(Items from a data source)
+ + +
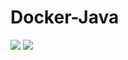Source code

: Docker-Java
===========

[![](https://images.microbadger.com/badges/image/jahroots/java.svg)](https://microbadger.com/images/jahroots/java "Get your own image badge on microbadger.com")
[![](https://images.microbadger.com/badges/version/jahroots/java.svg)](https://microbadger.com/images/jahroots/java "Get your own version badge on microbadger.com")
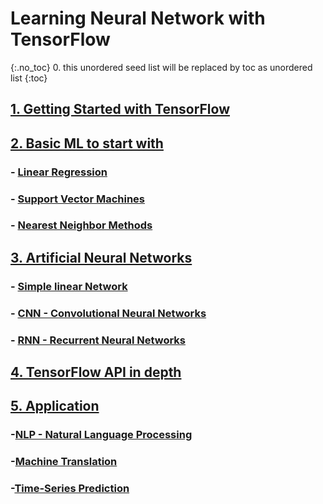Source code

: # Learning Neural Network with TensorFlow

{:.no_toc}
0. this unordered seed list will be replaced by toc as unordered list
{:toc}

## [1. Getting Started with TensorFlow]()
## [2. Basic ML to start with]()

### - [Linear Regression]()

### - [Support Vector Machines]()
### - [Nearest Neighbor Methods]()
## [3. Artificial Neural Networks]()

### - [Simple linear Network]()

### - [CNN - Convolutional Neural Networks]()
### - [RNN - Recurrent Neural Networks]()

## [4. TensorFlow API in depth]()

## [5. Application]()

### -[NLP - Natural Language Processing]()

### -[Machine Translation]()

### -[Time-Series Prediction]()






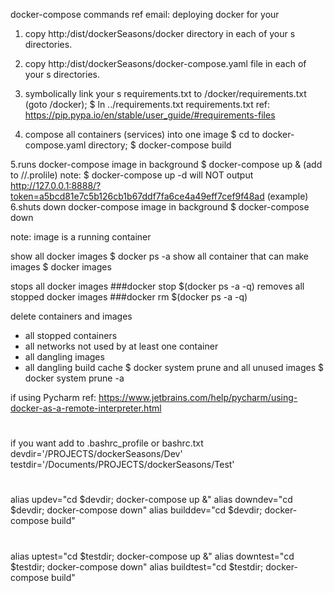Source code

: docker-compose commands
ref email: deploying <name-withheld> docker for your <project-name>
1. copy http:<devBase>/dist/dockerSeasons/docker directory 
   in each of your <project-name>s directories.
2. copy http:<devBase>/dist/dockerSeasons/docker-compose.yaml file 
   in each of your <project-name>s directories.
3. symbolically link your  <project-name>s requirements.txt 
   to /docker/requirements.txt
   (goto <project-name>/docker);
   $ ln ../requirements.txt requirements.txt
ref: https://pip.pypa.io/en/stable/user_guide/#requirements-files

4. compose all containers (services) into one image
   $ cd to docker-compose.yaml directory;
   $ docker-compose build

5.runs docker-compose image in background
   $ docker-compose up & (add to <home>/<uid>/.prolile)
 note:
   $ docker-compose up -d
   will NOT output 
 http://127.0.0.1:8888/?token=a5bcd81e7c5b126cb1b67ddf7fa6ce4a49eff7cef9f48ad (example)
6.shuts down docker-compose image in background
   $ docker-compose down

note: image is a running container

 show all docker images 
 $ docker ps -a
 show all container that can make images
  $ docker images

stops all docker images
###docker stop $(docker ps -a -q)
removes all stopped docker images
###docker rm $(docker ps -a -q)


 delete containers and images
 - all stopped containers
 - all networks not used by at least one container
 - all dangling images
 - all dangling build cache
$ docker system prune
and all unused images 
$ docker system prune -a

if using Pycharm
ref: https://www.jetbrains.com/help/pycharm/using-docker-as-a-remote-interpreter.html
#
if you want add to .bashrc_profile or bashrc.txt
devdir='<your-local-path>/PROJECTS/dockerSeasons/Dev'
testdir='<your-local-path>/Documents/PROJECTS/dockerSeasons/Test'


#
alias updev="cd $devdir; docker-compose up &" 
alias downdev="cd $devdir; docker-compose down"
alias builddev="cd $devdir; docker-compose build"

#
alias uptest="cd $testdir; docker-compose up &"
alias downtest="cd $testdir; docker-compose down"
alias buildtest="cd $testdir; docker-compose build"



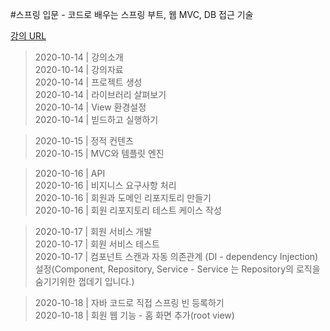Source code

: #스프링 입문 - 코드로 배우는 스프링 부트, 웹 MVC, DB 접근 기술

[강의 URL](https://www.inflearn.com/course/%EC%8A%A4%ED%94%84%EB%A7%81-%EC%9E%85%EB%AC%B8-%EC%8A%A4%ED%94%84%EB%A7%81%EB%B6%80%ED%8A%B8/dashboard)

> 2020-10-14 | 강의소개   
> 2020-10-14 | 강의자료  
> 2020-10-14 | 프로젝트 생성  
> 2020-10-14 | 라이브러리 살펴보기  
> 2020-10-14 | View 환경설정  
> 2020-10-14 | 빋드하고 실행하기    
 
> 2020-10-15 | 정적 컨텐츠  
> 2020-10-15 | MVC와 템플릿 엔진 
 
> 2020-10-16 | API  
> 2020-10-16 | 비지니스 요구사항 처리  
> 2020-10-16 | 회원과 도메인 리포지토리 만들기  
> 2020-10-16 | 회원 리포지토리 테스트 케이스 작성  
 
> 2020-10-17 | 회원 서비스 개발  
> 2020-10-17 | 회원 서비스 테스트  
> 2020-10-17 | 컴포넌트 스캔과 자동 의존관계 (DI - dependency Injection) 설정(Component, Repository, Service - Service 는 Repository의 로직을 숨기기위한 껍데기 입니다.)  

> 2020-10-18 | 자바 코드로 직접 스프링 빈 등록하기  
> 2020-10-18 | 회원 웹 기능 - 홈 화면 추가(root view)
+ + +
Task requirements
Having found the line with "2020-10-14 | 강의소개", transcribe it and each line after it to the end of the entries, with no other lines.

Answer for this exercise
> 2020-10-14 | 강의소개   
> 2020-10-14 | 강의자료  
> 2020-10-14 | 프로젝트 생성  
> 2020-10-14 | 라이브러리 살펴보기  
> 2020-10-14 | View 환경설정  
> 2020-10-14 | 빋드하고 실행하기    
 
> 2020-10-15 | 정적 컨텐츠  
> 2020-10-15 | MVC와 템플릿 엔진 
 
> 2020-10-16 | API  
> 2020-10-16 | 비지니스 요구사항 처리  
> 2020-10-16 | 회원과 도메인 리포지토리 만들기  
> 2020-10-16 | 회원 리포지토리 테스트 케이스 작성  
 
> 2020-10-17 | 회원 서비스 개발  
> 2020-10-17 | 회원 서비스 테스트  
> 2020-10-17 | 컴포넌트 스캔과 자동 의존관계 (DI - dependency Injection) 설정(Component, Repository, Service - Service 는 Repository의 로직을 숨기기위한 껍데기 입니다.)  

> 2020-10-18 | 자바 코드로 직접 스프링 빈 등록하기  
> 2020-10-18 | 회원 웹 기능 - 홈 화면 추가(root view)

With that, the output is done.